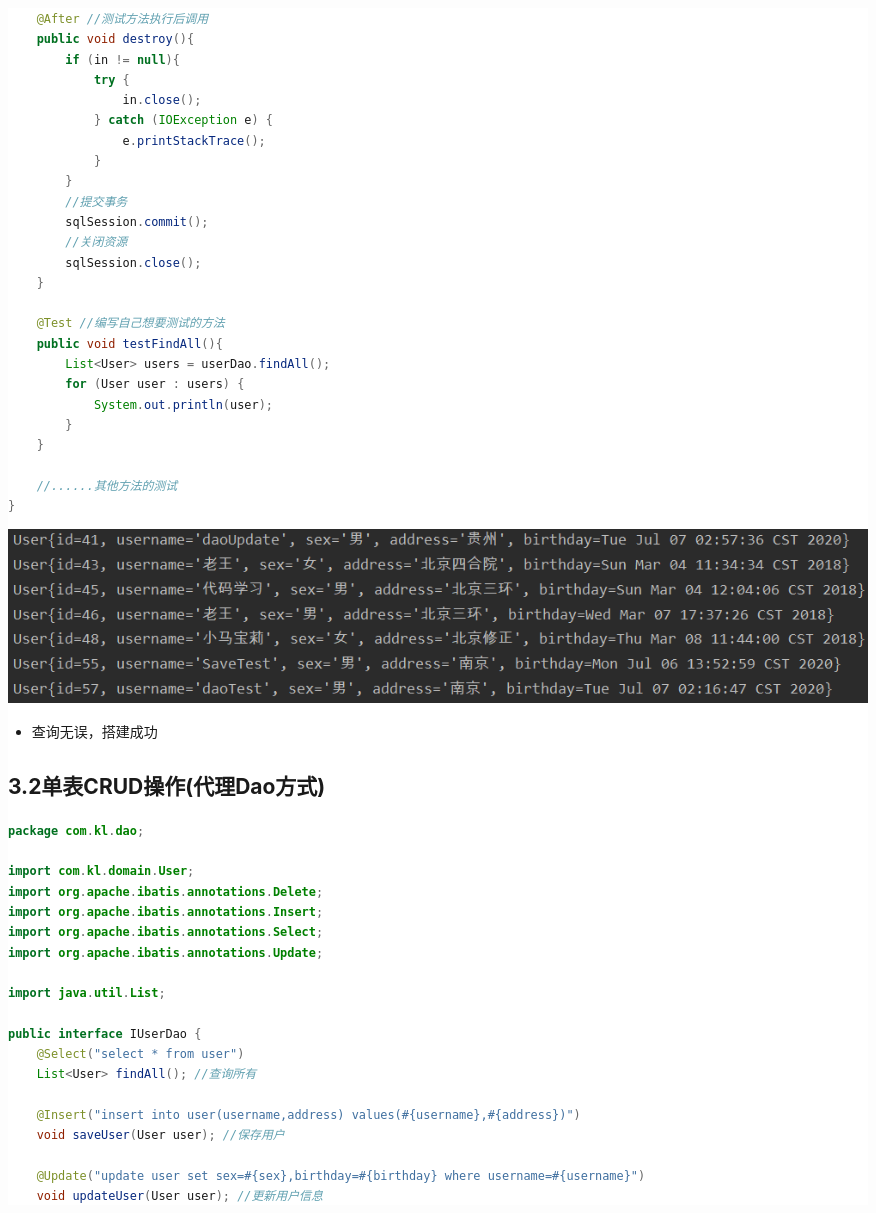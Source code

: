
 ```java
    @After //测试方法执行后调用
    public void destroy(){
        if (in != null){
            try {
                in.close();
            } catch (IOException e) {
                e.printStackTrace();
            }
        }
        //提交事务
        sqlSession.commit();
        //关闭资源
        sqlSession.close();
    }

    @Test //编写自己想要测试的方法
    public void testFindAll(){
        List<User> users = userDao.findAll();
        for (User user : users) {
            System.out.println(user);
        }
    }
    
    //......其他方法的测试
}
```

![image-20200713184733872](图片.assets/image-20200713184733872.png)

- 查询无误，搭建成功

## 3.2单表CRUD操作(代理Dao方式)

```java
package com.kl.dao;

import com.kl.domain.User;
import org.apache.ibatis.annotations.Delete;
import org.apache.ibatis.annotations.Insert;
import org.apache.ibatis.annotations.Select;
import org.apache.ibatis.annotations.Update;

import java.util.List;

public interface IUserDao {
    @Select("select * from user")
    List<User> findAll(); //查询所有

    @Insert("insert into user(username,address) values(#{username},#{address})")
    void saveUser(User user); //保存用户

    @Update("update user set sex=#{sex},birthday=#{birthday} where username=#{username}")
    void updateUser(User user); //更新用户信息

```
========================================
# YOUR OBJECTIVE:
The required reply is the count of lines in the entries above where the string "List" appears, and nothing more.

# ANSWER FOR THIS EXERCISE:
3